The way the book blurb is written--and from the cover art--you'd think this was the Big Finish. Rune the Triumphant, player to Death, defeater of Doom, and all that. Nope.

The ghost comes and they make a deal: she'll play for him all night. If he digs her stuff, she gets to live.

Her digs her stuff, man. He tells her she's amazing and leaves her with a double-handful of silver pennies, remarking that she deserved gold but it'd be harder to explain to other people how this tavern child came to have so much money.

So now she's got money and the rest of a too-thick book stretching out ahead of her. It could have been so much better, but there doesn't seem to be much conflict for Rune, even while she's confronting the ghost. Everything pretty much falls into place for her, just so. Where there is something like a conflict or danger, it's resolved pretty quickly.

Basically, no Runes were seriously injured or killed during the production of this book. Author's pet? Rune is barely--more like minimally--educated, but is often the most articulate voice in the room. She doesn't really carry the "tavern bumpkin" role even in the tavern, which clashes with her upbringing.

The characters--all of them--are pretty straight-cut sketches, nothing really interesting about them. We know what Rune hopes to become, but we don't know much more than that.

The plot goes in a straight line from the Skull Hill Ghost to the city where she finds work, a teacher and lodging all on the same day. At the dramatically appropriate time, her teacher dies of pneumonia (giving the Big Emotional Hit) and she comes down with it herself. It takes the rest of Winter and part of Spring for her to recover--and just in time, the Church representative shows up to tell her that her teacher left her everything, and here's enough money for her to get to the next act in the book.

She hits the Kingsford Faire and enters the competition disguised as a boy: her teacher warned her that there are no girls or women in the Bardic Guild. Her best bet is to play as a boy. If she wins, she can either keep up the deception or reveal herself (so to speak).

She wins, gets the living crap beaten out of her...but fortunately she's rescued by the Free Bards, folks who play music without being part of a Guild or beholden to rich and powerful patrons. Not only that, she meets the love of her life and gets set up for the final act of the book.

Blah. I'll just stop there. I'd like to have seen some more slings and arrows of outrageous misfortune.

This thing's so heavy-handed it must have been typed with a sledgehammer.

There's so much hand-holding I was starting to hope she'd just ask me OUT already.

There's so much hitting over the head I've got a concussion.

EVERY TIME Rune starts thinking, it takes several pages of making goddamn sure we get it. She's not a whore? She's not a stripper? Okay, just say that in a couple of sentences, I'll understand.
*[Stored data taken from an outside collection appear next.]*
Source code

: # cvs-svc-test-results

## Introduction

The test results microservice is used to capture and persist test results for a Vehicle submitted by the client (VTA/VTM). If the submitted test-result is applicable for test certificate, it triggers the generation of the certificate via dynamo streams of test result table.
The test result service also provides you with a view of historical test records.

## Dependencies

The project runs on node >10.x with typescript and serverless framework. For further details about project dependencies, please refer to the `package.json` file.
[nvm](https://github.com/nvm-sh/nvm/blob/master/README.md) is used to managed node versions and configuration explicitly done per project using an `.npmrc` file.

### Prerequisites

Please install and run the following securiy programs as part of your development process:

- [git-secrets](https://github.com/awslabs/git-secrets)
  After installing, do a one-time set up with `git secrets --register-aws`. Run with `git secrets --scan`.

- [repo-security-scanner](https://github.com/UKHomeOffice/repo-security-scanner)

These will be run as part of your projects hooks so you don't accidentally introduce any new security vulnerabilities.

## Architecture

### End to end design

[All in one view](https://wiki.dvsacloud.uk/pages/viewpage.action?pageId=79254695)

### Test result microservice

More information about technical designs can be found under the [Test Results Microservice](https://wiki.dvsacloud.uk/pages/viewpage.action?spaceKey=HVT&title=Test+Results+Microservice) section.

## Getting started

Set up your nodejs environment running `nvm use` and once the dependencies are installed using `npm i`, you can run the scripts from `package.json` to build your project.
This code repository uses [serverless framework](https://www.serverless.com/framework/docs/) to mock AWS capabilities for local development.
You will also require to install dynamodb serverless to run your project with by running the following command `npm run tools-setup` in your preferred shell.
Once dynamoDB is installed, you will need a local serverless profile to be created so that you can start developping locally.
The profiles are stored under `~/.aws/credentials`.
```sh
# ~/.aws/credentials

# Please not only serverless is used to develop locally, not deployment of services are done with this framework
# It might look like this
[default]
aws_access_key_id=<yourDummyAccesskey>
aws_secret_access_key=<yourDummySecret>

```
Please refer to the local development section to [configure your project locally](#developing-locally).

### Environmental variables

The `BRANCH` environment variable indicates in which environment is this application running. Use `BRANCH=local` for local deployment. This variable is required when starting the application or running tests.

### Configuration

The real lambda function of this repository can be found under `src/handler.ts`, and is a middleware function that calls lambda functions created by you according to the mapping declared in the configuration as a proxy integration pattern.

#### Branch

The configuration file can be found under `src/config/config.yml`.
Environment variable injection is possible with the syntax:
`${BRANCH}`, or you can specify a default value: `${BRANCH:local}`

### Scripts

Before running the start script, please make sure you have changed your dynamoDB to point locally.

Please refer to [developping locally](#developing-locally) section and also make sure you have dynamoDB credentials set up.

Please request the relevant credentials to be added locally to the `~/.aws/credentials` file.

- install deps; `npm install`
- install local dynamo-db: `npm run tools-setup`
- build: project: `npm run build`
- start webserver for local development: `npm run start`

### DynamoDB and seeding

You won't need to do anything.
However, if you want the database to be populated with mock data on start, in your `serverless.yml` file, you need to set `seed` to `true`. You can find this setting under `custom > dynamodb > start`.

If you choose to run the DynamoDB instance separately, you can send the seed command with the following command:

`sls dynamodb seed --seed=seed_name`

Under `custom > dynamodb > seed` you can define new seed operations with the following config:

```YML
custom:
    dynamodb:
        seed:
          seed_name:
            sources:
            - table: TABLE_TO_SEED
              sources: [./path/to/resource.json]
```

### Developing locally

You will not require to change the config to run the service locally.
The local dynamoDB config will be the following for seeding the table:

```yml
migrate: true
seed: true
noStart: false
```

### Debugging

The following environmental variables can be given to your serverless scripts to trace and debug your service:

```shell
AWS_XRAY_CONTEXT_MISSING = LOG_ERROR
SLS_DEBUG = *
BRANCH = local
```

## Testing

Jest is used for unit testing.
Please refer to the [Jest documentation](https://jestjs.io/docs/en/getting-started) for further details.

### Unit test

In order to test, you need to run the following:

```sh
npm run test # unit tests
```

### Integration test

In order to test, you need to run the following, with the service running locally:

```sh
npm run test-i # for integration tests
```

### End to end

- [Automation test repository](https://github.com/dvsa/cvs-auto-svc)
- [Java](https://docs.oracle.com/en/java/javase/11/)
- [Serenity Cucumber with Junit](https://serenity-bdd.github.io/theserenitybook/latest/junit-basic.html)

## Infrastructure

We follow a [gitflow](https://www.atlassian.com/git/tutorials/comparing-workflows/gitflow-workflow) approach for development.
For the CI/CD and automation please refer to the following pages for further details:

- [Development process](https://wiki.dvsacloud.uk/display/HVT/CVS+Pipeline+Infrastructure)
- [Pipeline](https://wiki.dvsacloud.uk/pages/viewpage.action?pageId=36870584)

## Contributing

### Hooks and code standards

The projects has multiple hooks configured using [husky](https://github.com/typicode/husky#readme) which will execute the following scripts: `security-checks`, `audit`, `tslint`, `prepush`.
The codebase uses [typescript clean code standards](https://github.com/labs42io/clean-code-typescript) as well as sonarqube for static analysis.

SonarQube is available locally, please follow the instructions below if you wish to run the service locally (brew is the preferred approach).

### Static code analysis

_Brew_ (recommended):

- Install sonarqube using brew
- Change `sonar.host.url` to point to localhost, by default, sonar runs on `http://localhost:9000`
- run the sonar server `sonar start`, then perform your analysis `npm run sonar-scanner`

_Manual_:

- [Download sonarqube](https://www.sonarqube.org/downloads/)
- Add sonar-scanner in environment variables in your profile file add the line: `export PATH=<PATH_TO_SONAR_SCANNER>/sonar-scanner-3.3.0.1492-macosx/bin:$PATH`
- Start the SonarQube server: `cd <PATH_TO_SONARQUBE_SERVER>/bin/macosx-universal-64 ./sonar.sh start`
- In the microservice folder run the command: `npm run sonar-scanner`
On p. 254, she meets Mr. Boyfriend. She sets out with him after the Faire, looking for a place to set up for the winter.

By p. 331, they're still on the road, weeks later. Mr. Boyfriend is being the noble, self-sacrificing older guy who doesn't want to lead Rune on. He's TWICE her age (35!!), it wouldn't work out.

PAGES of this.

Rune wants him, but thinks he's not into her. She's not pretty, she's not interesting...instead of calling her "Lark" the Free Bards should have called her "Mourning Dove." PAGES.

Pages of Very Serious, Deep Introspection! At least it's not "Brightly Burning."

By p. 350, rune finally nails Mr. Boyfriend. Maybe they can shut up, now. All that inner monologue self-torture stuff was audience abuse, just 4 shy of 100 pages. Did Baen tell her they needed a book "about this thick"?

Maybe she started out with only 200, but they forced her to pad it out. "Yeah, make it 488 pages."

They could have titled it, "The Demotivational Reader Edition."

Sunday, August 31, 2014

Valdemar 23: Mage Storms 3--Storm Breaking (Mercedes Lackey)

Rating: 5/5
Year: 1996
Genre: Fantasy
Read again? Yes.

Three to go.

Team Karal headed a 'way down south to the Dhorisha Plains, all that remains of the great mage Urtho's domain after the Great Cataclysm centuries ago.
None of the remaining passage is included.